Kalinski H, Mashiah P, Rotem D, Orzech Y, Sherman L, Miki T, Yaniv A, Gazit A, Tronick S R
Department of Human Microbiology, Sackler School of Medicine, Tel Aviv University, Israel.
Virology. 1994 Nov 1;204(2):828-34. doi: 10.1006/viro.1994.1602.
Two distinct species of caprine arthritis encephalitis virus (CAEV) tat cDNAs were isolated early after infection of a Himalayan tahr cell line. Sequence analyses predicted that one cDNA (pCEV/e1) represented a polycistronic transcript that encodes Tat and Rev as well as an N-terminally truncated transmembrane protein and a protein, designated X, whose function is unknown; whereas the other cDNA (pCEV/f1) encodes Tat and the env gene products. pCEV/e1 trans-activated a CAEV LTR-chloramphenicol acetyltransferase reporter gene in goat synovial membrane cells. This activity was shown to be encoded by the Tat open reading frame by analysis of a deletion mutant. Because the pCAEV/f1 insert was unstable in plasmid form, its Tat activity could not be convincingly demonstrated. The target sequences for Tat within the CAEV LTR were localized to the U3 region which, when placed in either orientation upstream of heterologous promoters, was able to confer responsiveness to Tat.

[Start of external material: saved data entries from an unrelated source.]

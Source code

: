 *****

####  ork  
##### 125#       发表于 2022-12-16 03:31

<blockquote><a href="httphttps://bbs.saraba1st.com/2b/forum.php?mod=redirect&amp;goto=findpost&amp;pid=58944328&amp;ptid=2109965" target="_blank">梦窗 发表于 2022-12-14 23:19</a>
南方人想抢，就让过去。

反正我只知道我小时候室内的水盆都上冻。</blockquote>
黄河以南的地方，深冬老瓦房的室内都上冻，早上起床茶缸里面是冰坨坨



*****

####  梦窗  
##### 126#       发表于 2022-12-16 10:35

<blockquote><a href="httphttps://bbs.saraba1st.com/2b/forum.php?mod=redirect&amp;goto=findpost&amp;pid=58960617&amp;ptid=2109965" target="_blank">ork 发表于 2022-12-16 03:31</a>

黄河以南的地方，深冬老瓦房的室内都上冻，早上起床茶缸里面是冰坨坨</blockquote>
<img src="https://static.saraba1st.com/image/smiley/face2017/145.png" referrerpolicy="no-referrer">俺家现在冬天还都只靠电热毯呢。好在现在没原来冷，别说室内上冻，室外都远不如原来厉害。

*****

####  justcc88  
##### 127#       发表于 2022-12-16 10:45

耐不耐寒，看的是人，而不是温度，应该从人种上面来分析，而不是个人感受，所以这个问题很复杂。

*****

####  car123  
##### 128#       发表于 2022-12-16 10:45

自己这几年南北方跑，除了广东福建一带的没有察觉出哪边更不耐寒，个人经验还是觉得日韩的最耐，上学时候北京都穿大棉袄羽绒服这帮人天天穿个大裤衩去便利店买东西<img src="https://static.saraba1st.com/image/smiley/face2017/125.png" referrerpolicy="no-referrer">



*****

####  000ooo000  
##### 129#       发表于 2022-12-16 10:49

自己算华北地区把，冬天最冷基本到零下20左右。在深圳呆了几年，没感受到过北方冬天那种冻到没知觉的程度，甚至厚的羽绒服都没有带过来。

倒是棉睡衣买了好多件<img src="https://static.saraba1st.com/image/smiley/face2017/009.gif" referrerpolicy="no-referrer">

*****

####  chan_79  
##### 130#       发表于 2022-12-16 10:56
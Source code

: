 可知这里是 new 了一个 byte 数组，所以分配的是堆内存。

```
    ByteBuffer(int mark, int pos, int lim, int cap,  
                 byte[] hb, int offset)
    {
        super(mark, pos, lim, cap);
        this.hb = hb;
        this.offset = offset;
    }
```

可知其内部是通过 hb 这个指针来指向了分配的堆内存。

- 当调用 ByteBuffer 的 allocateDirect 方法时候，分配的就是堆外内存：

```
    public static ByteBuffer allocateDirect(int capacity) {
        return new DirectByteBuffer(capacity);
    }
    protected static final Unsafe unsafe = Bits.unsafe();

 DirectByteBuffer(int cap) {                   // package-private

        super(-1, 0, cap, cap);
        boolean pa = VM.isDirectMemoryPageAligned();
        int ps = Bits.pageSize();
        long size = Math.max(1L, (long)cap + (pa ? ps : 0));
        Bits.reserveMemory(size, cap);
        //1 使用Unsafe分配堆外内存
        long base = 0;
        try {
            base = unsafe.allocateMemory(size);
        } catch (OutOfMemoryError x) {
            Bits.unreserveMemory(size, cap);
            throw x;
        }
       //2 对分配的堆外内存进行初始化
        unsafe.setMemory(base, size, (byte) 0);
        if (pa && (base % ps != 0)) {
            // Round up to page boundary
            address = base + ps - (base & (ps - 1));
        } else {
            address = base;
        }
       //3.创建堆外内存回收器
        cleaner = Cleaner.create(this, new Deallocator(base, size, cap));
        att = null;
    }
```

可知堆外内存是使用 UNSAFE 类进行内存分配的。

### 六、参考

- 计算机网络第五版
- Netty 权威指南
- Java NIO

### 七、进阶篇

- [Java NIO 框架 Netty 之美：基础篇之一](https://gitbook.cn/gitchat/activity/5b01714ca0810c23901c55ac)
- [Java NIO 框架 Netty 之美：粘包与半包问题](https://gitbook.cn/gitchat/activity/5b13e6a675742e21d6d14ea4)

在感染喜马拉雅塔尔羊细胞系后不久,分离出了两种不同的山羊关节炎脑炎病毒(CAEV)tat cDNA。序列分析预测,一种cDNA(pCEV/e1)代表一种多顺反子转录本,其编码Tat和Rev以及一个N端截短的跨膜蛋白和一种名为X的功能未知的蛋白;而另一种cDNA(pCEV/f1)编码Tat和env基因产物。pCEV/e1在山羊滑膜细胞中反式激活了CAEV LTR - 氯霉素乙酰转移酶报告基因。通过对缺失突变体的分析表明,这种活性由Tat开放阅读框编码。由于pCAEV/f1插入片段以质粒形式不稳定,其Tat活性无法令人信服地得到证实。CAEV LTR内Tat的靶序列定位于U3区域,当该区域置于异源启动子上游的任何方向时,都能够赋予对Tat的反应性。